PROBLEM TO SOLVE »
All lines in the data bearing the string "types" should be identified and copied.

[[ AVAILABLE DATA open ]]

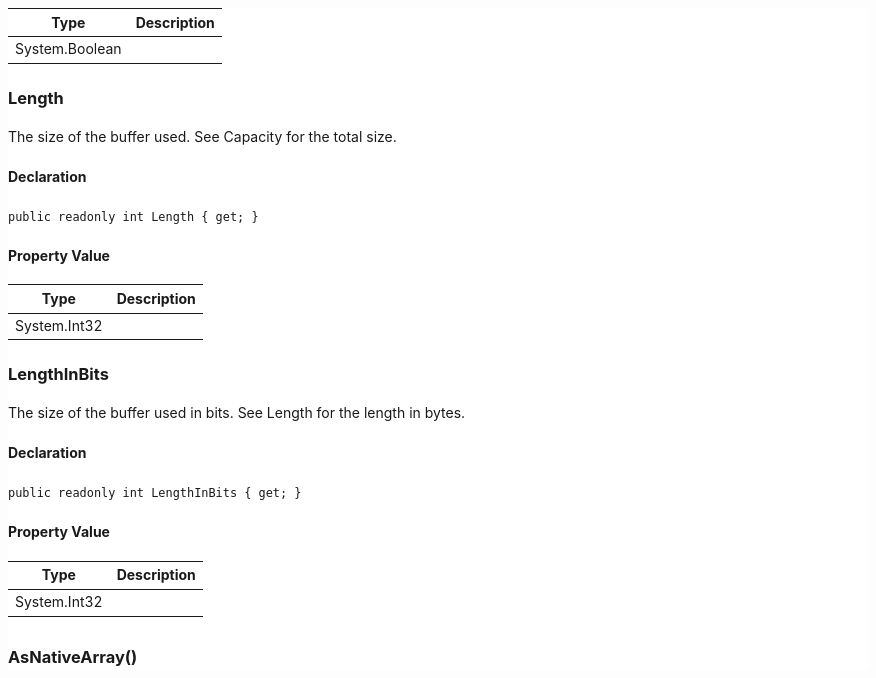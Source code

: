 | Type           | Description |
|----------------|-------------|
| System.Boolean |             |

### Length

<div class="markdown level1 summary">

The size of the buffer used. See Capacity for the total size.

</div>

<div class="markdown level1 conceptual">

</div>

#### Declaration

``` lang-csharp
public readonly int Length { get; }
```

#### Property Value

| Type         | Description |
|--------------|-------------|
| System.Int32 |             |

### LengthInBits

<div class="markdown level1 summary">

The size of the buffer used in bits. See Length for the length in bytes.

</div>

<div class="markdown level1 conceptual">

</div>

#### Declaration

``` lang-csharp
public readonly int LengthInBits { get; }
```

#### Property Value

| Type         | Description |
|--------------|-------------|
| System.Int32 |             |

## 

### AsNativeArray()

<div class="markdown level1 summary">
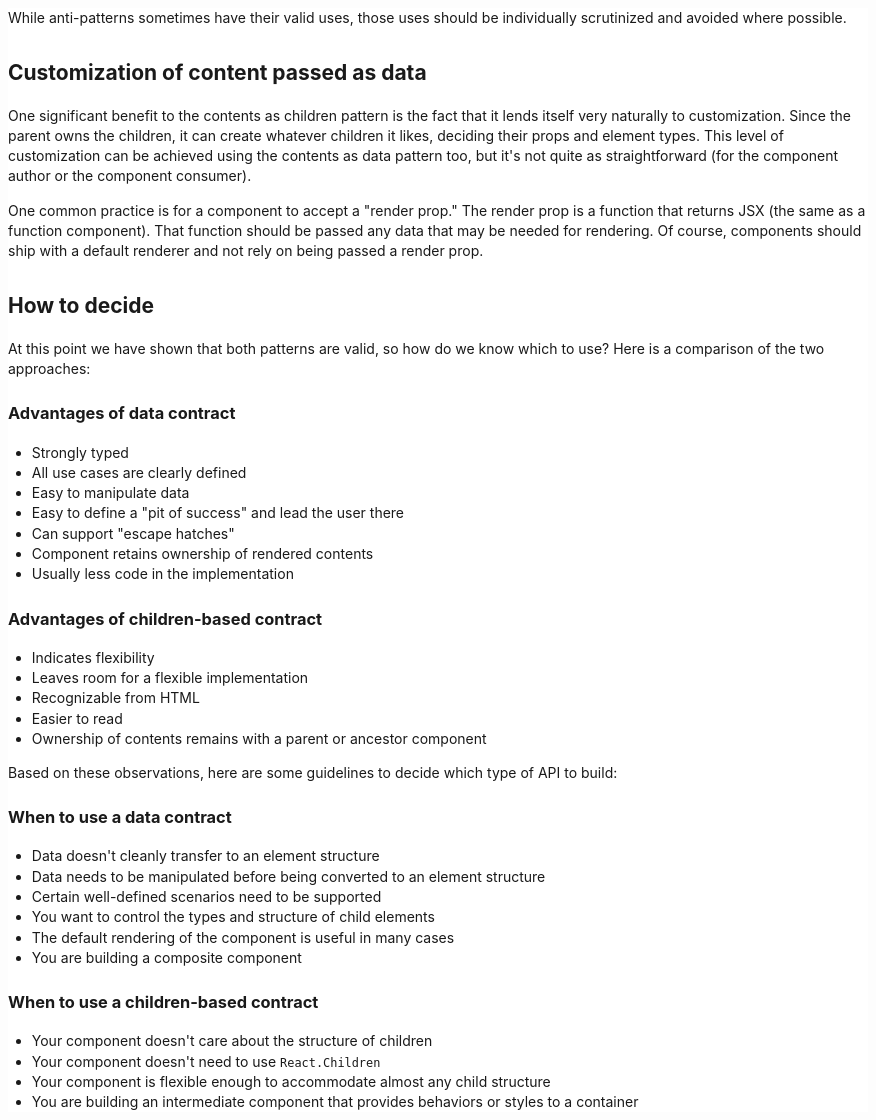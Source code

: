 While anti-patterns sometimes have their valid uses, those uses should be individually scrutinized and avoided where possible.

## Customization of content passed as data

One significant benefit to the contents as children pattern is the fact that it lends itself very naturally to customization. Since the parent owns the children, it can create whatever children it likes, deciding their props and element types. This level of customization can be achieved using the contents as data pattern too, but it's not quite as straightforward (for the component author or the component consumer).

One common practice is for a component to accept a "render prop." The render prop is a function that returns JSX (the same as a function component). That function should be passed any data that may be needed for rendering. Of course, components should ship with a default renderer and not rely on being passed a render prop.

## How to decide

At this point we have shown that both patterns are valid, so how do we know which to use? Here is a comparison of the two approaches:

### Advantages of data contract

* Strongly typed
* All use cases are clearly defined
* Easy to manipulate data
* Easy to define a "pit of success" and lead the user there
* Can support "escape hatches"
* Component retains ownership of rendered contents
* Usually less code in the implementation

### Advantages of children-based contract

* Indicates flexibility
* Leaves room for a flexible implementation
* Recognizable from HTML
* Easier to read
* Ownership of contents remains with a parent or ancestor component

Based on these observations, here are some guidelines to decide which type of API to build:

### When to use a data contract

* Data doesn't cleanly transfer to an element structure
* Data needs to be manipulated before being converted to an element structure
* Certain well-defined scenarios need to be supported
* You want to control the types and structure of child elements
* The default rendering of the component is useful in many cases
* You are building a composite component

### When to use a children-based contract

* Your component doesn't care about the structure of children
* Your component doesn't need to use `React.Children`
* Your component is flexible enough to accommodate almost any child structure
* You are building an intermediate component that provides behaviors or styles to a container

[[ AVAILABLE DATA closed ]]

ANSWER SECTION »
One significant benefit to the contents as children pattern is the fact that it lends itself very naturally to customization. Since the parent owns the children, it can create whatever children it likes, deciding their props and element types. This level of customization can be achieved using the contents as data pattern too, but it's not quite as straightforward (for the component author or the component consumer).
* You want to control the types and structure of child elements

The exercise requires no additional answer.